While the filter media makes a difference, there are a couple things to look at to determine if it will strip additives. For systems seeking low ISO codes, such as an ISO 16/14/12 or lower, the need to employ a fine filter, such as a three-micron beta 200, becomes more apparent. For higher particle counts, the filter can be larger or the capture efficiency lower. While some additives like the solids mentioned above might be screened out due to size exclusion, others are prone to different mechanisms leading to their removal from the fluid. Active filter media, such as clay, diatomaceous earth, Fuller’s earth and the like, are very polar. While these may work fine in such applications as Electrohydraulic Control (EHC) systems using Phosphate Esters, we would not want to employ them for work in systems containing high amounts of polar additives, such as gears, compressors or engine oils. These filters have an enormous surface area, and the additives are preferentially sticking to them rather than the machine parts (which can lead to a huge drop in additive levels and performance). Other filter media types, such as cellulose, are less prone to stripping additives, but the filtration system can impact this as well. Using full-flow and bypass filtration might not affect additive levels much, but if we employ settling tanks, the story is different. In settling tanks, the additives may fall out of the dissolved state due to a lack of movement or by sticking to other particles that are settling out as well.

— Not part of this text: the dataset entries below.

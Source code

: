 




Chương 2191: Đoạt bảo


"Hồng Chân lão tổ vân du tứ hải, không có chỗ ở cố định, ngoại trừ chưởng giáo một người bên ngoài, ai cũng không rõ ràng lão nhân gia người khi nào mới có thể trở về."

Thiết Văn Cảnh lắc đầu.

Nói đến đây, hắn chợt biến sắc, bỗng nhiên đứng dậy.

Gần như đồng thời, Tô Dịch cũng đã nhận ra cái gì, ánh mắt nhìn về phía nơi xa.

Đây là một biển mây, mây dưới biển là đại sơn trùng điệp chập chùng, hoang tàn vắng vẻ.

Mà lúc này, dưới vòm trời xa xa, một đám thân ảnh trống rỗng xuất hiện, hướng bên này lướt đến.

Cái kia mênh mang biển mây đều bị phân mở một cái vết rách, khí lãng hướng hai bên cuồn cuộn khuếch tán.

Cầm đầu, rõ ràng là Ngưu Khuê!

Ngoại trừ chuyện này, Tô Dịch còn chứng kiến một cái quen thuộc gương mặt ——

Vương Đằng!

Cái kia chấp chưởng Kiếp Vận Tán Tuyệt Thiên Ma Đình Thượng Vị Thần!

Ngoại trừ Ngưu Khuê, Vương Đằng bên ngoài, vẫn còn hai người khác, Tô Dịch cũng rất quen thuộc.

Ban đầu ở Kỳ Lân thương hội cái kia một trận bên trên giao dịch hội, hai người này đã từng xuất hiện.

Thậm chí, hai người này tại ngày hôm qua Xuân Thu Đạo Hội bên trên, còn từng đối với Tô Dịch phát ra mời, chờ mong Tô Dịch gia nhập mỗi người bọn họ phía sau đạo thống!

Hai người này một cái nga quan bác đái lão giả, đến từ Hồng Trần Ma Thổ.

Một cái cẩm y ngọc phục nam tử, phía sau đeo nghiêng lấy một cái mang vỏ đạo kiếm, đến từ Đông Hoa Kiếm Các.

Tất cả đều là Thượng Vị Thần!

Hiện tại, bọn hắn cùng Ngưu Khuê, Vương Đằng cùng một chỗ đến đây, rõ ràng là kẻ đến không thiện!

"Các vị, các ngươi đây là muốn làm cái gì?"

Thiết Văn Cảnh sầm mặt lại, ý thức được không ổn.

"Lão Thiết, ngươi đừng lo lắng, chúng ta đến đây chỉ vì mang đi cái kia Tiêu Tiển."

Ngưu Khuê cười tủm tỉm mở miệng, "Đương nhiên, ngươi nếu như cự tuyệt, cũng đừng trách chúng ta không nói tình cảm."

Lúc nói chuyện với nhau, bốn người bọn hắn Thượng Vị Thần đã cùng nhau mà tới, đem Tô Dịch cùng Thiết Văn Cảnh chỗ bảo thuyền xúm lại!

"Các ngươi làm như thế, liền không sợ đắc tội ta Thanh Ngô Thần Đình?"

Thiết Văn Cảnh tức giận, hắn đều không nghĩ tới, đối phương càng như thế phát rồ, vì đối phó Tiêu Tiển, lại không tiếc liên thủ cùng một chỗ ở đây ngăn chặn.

While settling tanks are a less common mechanism for cleaning oil for industrial equipment, it is common to find the settling out of additives in lubricant storage tanks or even in drums that have been sitting static for an extended time.
A drop in additive levels is normal, and once they drop by approximately twenty-five percent of their original values, we start to wonder if they are still valid or not. The oil analysis reports are simply stating the number of the concentrations of the signatures found in the oil, not really telling us if they are still active. In order to know for sure, we would have to do some performance testing of the oil to determine if the chemical and physical properties have changed to an unsafe level. It is typically only economically feasible to do this when a large volume of oil is at risk. Filtration is a great place to start any proactive maintenance program, and by taking sound choices to selection and understanding the risks of over filtration, you can ensure that you are getting the most benefit from your efforts without damaging the oil.